En tout cas, peut-être que le vrai séisme hier, c'est que nous entrons effectivement dans un nouveau rapport qui fait que les élus ne sont pas en retrait de ce type de décision de justice, que nous avons eu compris à nous réinterroger collectivement, parce que j'entends que la justice n'aime pas les élus, mais j'entends aussi beaucoup d'élus ne pas aimer la justice. Je crois qu'on a besoin un peu d'équilibre, et je rejoins ce que dit notre collègue Vincent Delay, et je crois que nous avons besoin d'avoir une réflexion profonde, finalement, sur les peines, les sanctions, leur application.

Et ce séisme, peut-être que c'est ce qui peut nous permettre, aujourd'hui nous avons effectivement un homme politique, de premier rang, ex-président de la République, qui a une condamnation, et cette condamnation va s'appliquer, étant entendu qu'il va bénéficier, comme tout autre détenu, des différentes règles, à commencer par celle de son âge, qui fait que, comme il a 70 ans, il pourra demander, dès le premier jour de son incarcération, un aménagement de peine, au regard de sa situation d'état de santé. Merci beaucoup, merci Cécile Kuckerman, d'avoir été avec nous, présidente du groupe communiste, ici, au Sénat.

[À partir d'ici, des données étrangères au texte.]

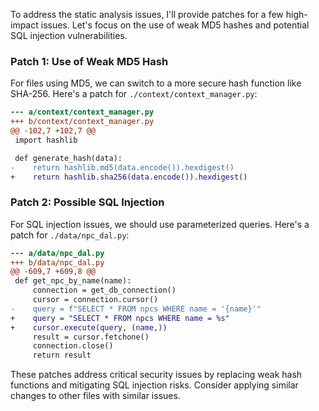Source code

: To address the static analysis issues, I'll provide patches for a few high-impact issues. Let's focus on the use of weak MD5 hashes and potential SQL injection vulnerabilities.

### Patch 1: Use of Weak MD5 Hash

For files using MD5, we can switch to a more secure hash function like SHA-256. Here's a patch for `./context/context_manager.py`:

```diff
--- a/context/context_manager.py
+++ b/context/context_manager.py
@@ -102,7 +102,7 @@
 import hashlib

 def generate_hash(data):
-    return hashlib.md5(data.encode()).hexdigest()
+    return hashlib.sha256(data.encode()).hexdigest()
```

### Patch 2: Possible SQL Injection

For SQL injection issues, we should use parameterized queries. Here's a patch for `./data/npc_dal.py`:

```diff
--- a/data/npc_dal.py
+++ b/data/npc_dal.py
@@ -609,7 +609,8 @@
 def get_npc_by_name(name):
     connection = get_db_connection()
     cursor = connection.cursor()
-    query = f"SELECT * FROM npcs WHERE name = '{name}'"
+    query = "SELECT * FROM npcs WHERE name = %s"
+    cursor.execute(query, (name,))
     result = cursor.fetchone()
     connection.close()
     return result
```

These patches address critical security issues by replacing weak hash functions and mitigating SQL injection risks. Consider applying similar changes to other files with similar issues.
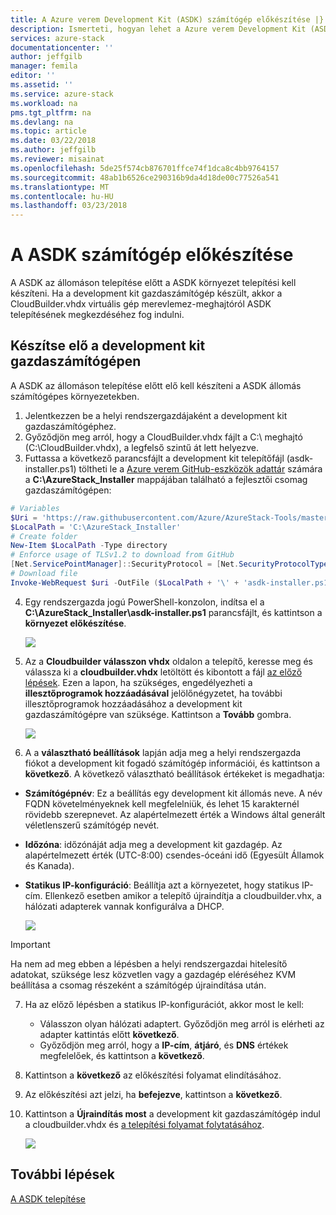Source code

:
 ```yaml
---
title: A Azure verem Development Kit (ASDK) számítógép előkészítése |} Microsoft Docs
description: Ismerteti, hogyan lehet a Azure verem Development Kit (ASDK) számítógép ASDK telepítés előkészítéséhez.
services: azure-stack
documentationcenter: ''
author: jeffgilb
manager: femila
editor: ''
ms.assetid: ''
ms.service: azure-stack
ms.workload: na
pms.tgt_pltfrm: na
ms.devlang: na
ms.topic: article
ms.date: 03/22/2018
ms.author: jeffgilb
ms.reviewer: misainat
ms.openlocfilehash: 5de25f574cb876701ffce74f1dca8c4bb9764157
ms.sourcegitcommit: 48ab1b6526ce290316b9da4d18de00c77526a541
ms.translationtype: MT
ms.contentlocale: hu-HU
ms.lasthandoff: 03/23/2018
---
```

# <a name="prepare-the-asdk-host-computer"></a>A ASDK számítógép előkészítése
A ASDK az állomáson telepítése előtt a ASDK környezet telepítési kell készíteni. Ha a development kit gazdaszámítógép készült, akkor a CloudBuilder.vhdx virtuális gép merevlemez-meghajtóról ASDK telepítésének megkezdéséhez fog indulni.

## <a name="prepare-the-development-kit-host-computer"></a>Készítse elő a development kit gazdaszámítógépen
A ASDK az állomáson telepítése előtt elő kell készíteni a ASDK állomás számítógépes környezetekben.
1. Jelentkezzen be a helyi rendszergazdájaként a development kit gazdaszámítógéphez.
2. Győződjön meg arról, hogy a CloudBuilder.vhdx fájlt a C:\ meghajtó (C:\CloudBuilder.vhdx), a legfelső szintű át lett helyezve.
3. Futtassa a következő parancsfájlt a development kit telepítőfájl (asdk-installer.ps1) töltheti le a [Azure verem GitHub-eszközök adattár](https://github.com/Azure/AzureStack-Tools) számára a **C:\AzureStack_Installer** mappájában található a fejlesztői csomag gazdaszámítógépen:

  ```powershell
  # Variables
  $Uri = 'https://raw.githubusercontent.com/Azure/AzureStack-Tools/master/Deployment/asdk-installer.ps1'
  $LocalPath = 'C:\AzureStack_Installer'
  # Create folder
  New-Item $LocalPath -Type directory
  # Enforce usage of TLSv1.2 to download from GitHub
  [Net.ServicePointManager]::SecurityProtocol = [Net.SecurityProtocolType]::Tls12
  # Download file
  Invoke-WebRequest $uri -OutFile ($LocalPath + '\' + 'asdk-installer.ps1')
  ```

4. Egy rendszergazda jogú PowerShell-konzolon, indítsa el a **C:\AzureStack_Installer\asdk-installer.ps1** parancsfájlt, és kattintson a **környezet előkészítése**.

    ![](media/asdk-prepare-host/1.PNG) 

5. Az a **Cloudbuilder válasszon vhdx** oldalon a telepítő, keresse meg és válassza ki a **cloudbuilder.vhdx** letöltött és kibontott a fájl [az előző lépések](asdk-download.md). Ezen a lapon, ha szükséges, engedélyezheti a **illesztőprogramok hozzáadásával** jelölőnégyzetet, ha további illesztőprogramok hozzáadásához a development kit gazdaszámítógépre van szüksége. Kattintson a **Tovább** gombra.  

    ![](media/asdk-prepare-host/2.PNG)

6. A a **választható beállítások** lapján adja meg a helyi rendszergazda fiókot a development kit fogadó számítógép információi, és kattintson a **következő**. A következő választható beállítások értékeket is megadhatja:
  - **Számítógépnév**: Ez a beállítás egy development kit állomás neve. A név FQDN követelményeknek kell megfelelniük, és lehet 15 karakternél rövidebb szerepnevet. Az alapértelmezett érték a Windows által generált véletlenszerű számítógép nevét.
  - **Időzóna**: időzónáját adja meg a development kit gazdagép. Az alapértelmezett érték (UTC-8:00) csendes-óceáni idő (Egyesült Államok és Kanada).
  - **Statikus IP-konfiguráció**: Beállítja azt a környezetet, hogy statikus IP-cím. Ellenkező esetben amikor a telepítő újraindítja a cloudbuilder.vhx, a hálózati adapterek vannak konfigurálva a DHCP.

    ![](media/asdk-prepare-host/3.PNG)

  > [!IMPORTANT]
  > Ha nem ad meg ebben a lépésben a helyi rendszergazdai hitelesítő adatokat, szüksége lesz közvetlen vagy a gazdagép eléréséhez KVM beállítása a csomag részeként a számítógép újraindítása után.

7. Ha az előző lépésben a statikus IP-konfigurációt, akkor most le kell:
    - Válasszon olyan hálózati adaptert. Győződjön meg arról is elérheti az adapter kattintás előtt **következő**.
    - Győződjön meg arról, hogy a **IP-cím**, **átjáró**, és **DNS** értékek megfelelőek, és kattintson a **következő**.
13. Kattintson a **következő** az előkészítési folyamat elindításához.
14. Az előkészítési azt jelzi, ha **befejezve**, kattintson a **következő**.
15. Kattintson a **Újraindítás most** a development kit gazdaszámítógép indul a cloudbuilder.vhdx és [a telepítési folyamat folytatásához](asdk-install.md).

    ![](media/asdk-prepare-host/4.PNG)


## <a name="next-steps"></a>További lépések
[A ASDK telepítése](asdk-install.md)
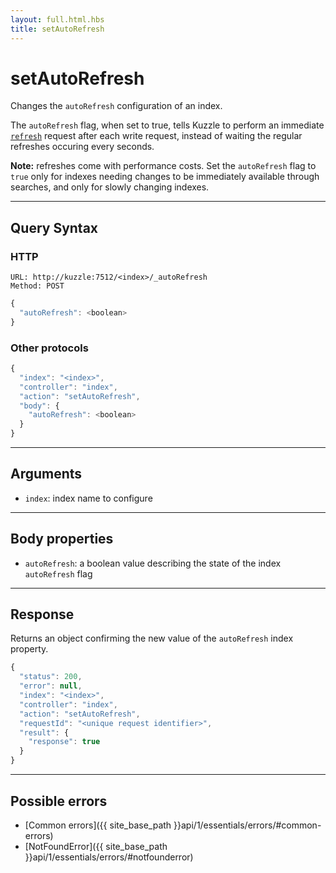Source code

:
 ```yaml
---
layout: full.html.hbs
title: setAutoRefresh
---
```


# setAutoRefresh

Changes the `autoRefresh` configuration of an index.

The `autoRefresh` flag, when set to true, tells Kuzzle to perform an immediate
[`refresh`](https://www.elastic.co/guide/en/elasticsearch/reference/5.6/docs-refresh.html) request after each write request, instead of waiting the regular refreshes occuring every seconds.

**Note:** refreshes come with performance costs. Set the `autoRefresh` flag to `true` only for indexes needing changes to be immediately available through searches, and only for slowly changing indexes.

---

## Query Syntax

### HTTP

```http
URL: http://kuzzle:7512/<index>/_autoRefresh
Method: POST
```

```js
{
  "autoRefresh": <boolean>
}
```

### Other protocols


```js
{
  "index": "<index>",
  "controller": "index",
  "action": "setAutoRefresh",
  "body": {
    "autoRefresh": <boolean>
  }
}
```

---

## Arguments

* `index`: index name to configure

---

## Body properties

* `autoRefresh`: a boolean value describing the state of the index `autoRefresh` flag

---

## Response

Returns an object confirming the new value of the `autoRefresh` index property.

```javascript
{
  "status": 200,
  "error": null,
  "index": "<index>",
  "controller": "index",
  "action": "setAutoRefresh",
  "requestId": "<unique request identifier>",
  "result": {
    "response": true
  }
}
```

---

## Possible errors

- [Common errors]({{ site_base_path }}api/1/essentials/errors/#common-errors)
- [NotFoundError]({{ site_base_path }}api/1/essentials/errors/#notfounderror)
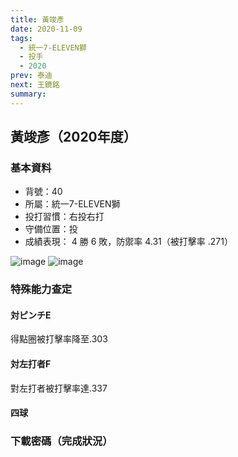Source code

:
 ```yaml
---
title: 黃竣彥
date: 2020-11-09
tags:
  - 統一7-ELEVEN獅
  - 投手
  - 2020
prev: 泰迪
next: 王鏡銘
summary: 
---
```


## 黃竣彥（2020年度）

### 基本資料
- 背號：40
- 所屬：統一7-ELEVEN獅
- 投打習慣：右投右打
- 守備位置：投
- 成績表現： 4 勝 6 敗，防禦率 4.31（被打擊率 .271）

![image](https://i.imgur.com/UJjQJ9b.jpg)
![image](https://i.imgur.com/t1Rd6Wk.jpg)

### 特殊能力查定
#### 対ピンチE
得點圈被打擊率降至.303
#### 対左打者F
對左打者被打擊率達.337
#### 四球
### 下載密碼（完成狀況）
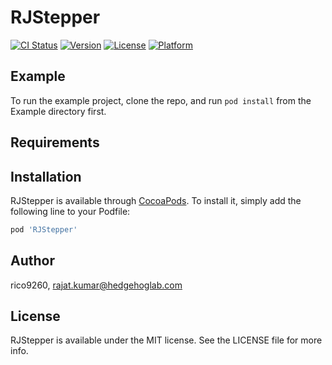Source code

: # RJStepper

[![CI Status](http://img.shields.io/travis/rico9260/RJStepper.svg?style=flat)](https://travis-ci.org/rico9260/RJStepper)
[![Version](https://img.shields.io/cocoapods/v/RJStepper.svg?style=flat)](http://cocoapods.org/pods/RJStepper)
[![License](https://img.shields.io/cocoapods/l/RJStepper.svg?style=flat)](http://cocoapods.org/pods/RJStepper)
[![Platform](https://img.shields.io/cocoapods/p/RJStepper.svg?style=flat)](http://cocoapods.org/pods/RJStepper)

## Example

To run the example project, clone the repo, and run `pod install` from the Example directory first.

## Requirements

## Installation

RJStepper is available through [CocoaPods](http://cocoapods.org). To install
it, simply add the following line to your Podfile:

```ruby
pod 'RJStepper'
```

## Author

rico9260, rajat.kumar@hedgehoglab.com

## License

RJStepper is available under the MIT license. See the LICENSE file for more info.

Nicolas Sarkozy, qui a donc été condamné à une peine de prison avec exécution provisoire, tout comme l'a été Marine Le Pen quelques mois avant l'exécution provisoire. Cette exécution provisoire, justement, c'est l'objet de votre éclairage, Quentin, on peut le dire, parmi les aspects du jugement qui font le plus débat, il y a donc cette exécution provisoire de la peine.

13:59
Invité

Oui, on avait parlé de cette exécution provisoire, effectivement, en rien, de la condamnation de Marine Le Pen en mars dernier. Pour rappel, l'exécution provisoire, c'est un mécanisme qui permet de faire appliquer la décision du tribunal en tout ou partie immédiatement après son prononcé, en principe, l'appel d'un jugement à effet suspensif, c'est-à-dire qu'il suspend l'exécution des peines et des mesures prononcées. L'exécution provisoire fait donc exception à cette règle.

14:25
Présentateur

Et de nombreuses personnalités politiques demandent à ouvrir le débat autour de ce mécanisme.

14:29
Invité

Effectivement, à commencer par Gérard Larcher, le président du Sénat. Il a tweeté hier cette réaction. Il y a un questionnement grandissant au sein de la société sur l'exécution provisoire d'une condamnation alors que les voies de recours ne sont pas épuisées. Et je le partage. Même chose pour François-Xavier Bellamy qui écrit ce traitement exceptionnel que rien ne justifie dit tout de ce jugement politique. Il a cette expression. S'ils croyaient tant à leur sentence, qu'est-ce que les juges avaient à craindre d'une décision d'appel ?

15:00
Présentateur

Marine Le Pen a également dénoncé cette exécution provisoire.

15:02
Invité

Voilà, la présidente du groupe RN à l'Assemblée nationale qui a été condamnée à une peine d'inéligibilité avec exécution provisoire qui pourrait d'ailleurs l'empêcher de se représenter aux élections législatives en cas de nouvelle dissolution. Elle écrit « La négation du double degré de juridiction par la voie de la généralisation de l'exécution provisoire par certaines juridictions représente un grand danger au regard des grands principes de notre droit au premier rang desquels se trouve la présomption d'innocence. » D'après les avocats contactés par publicsénat.fr hier, cette exécution provisoire, elle aurait été prononcée aussi pour souligner la gravité de la condamnation.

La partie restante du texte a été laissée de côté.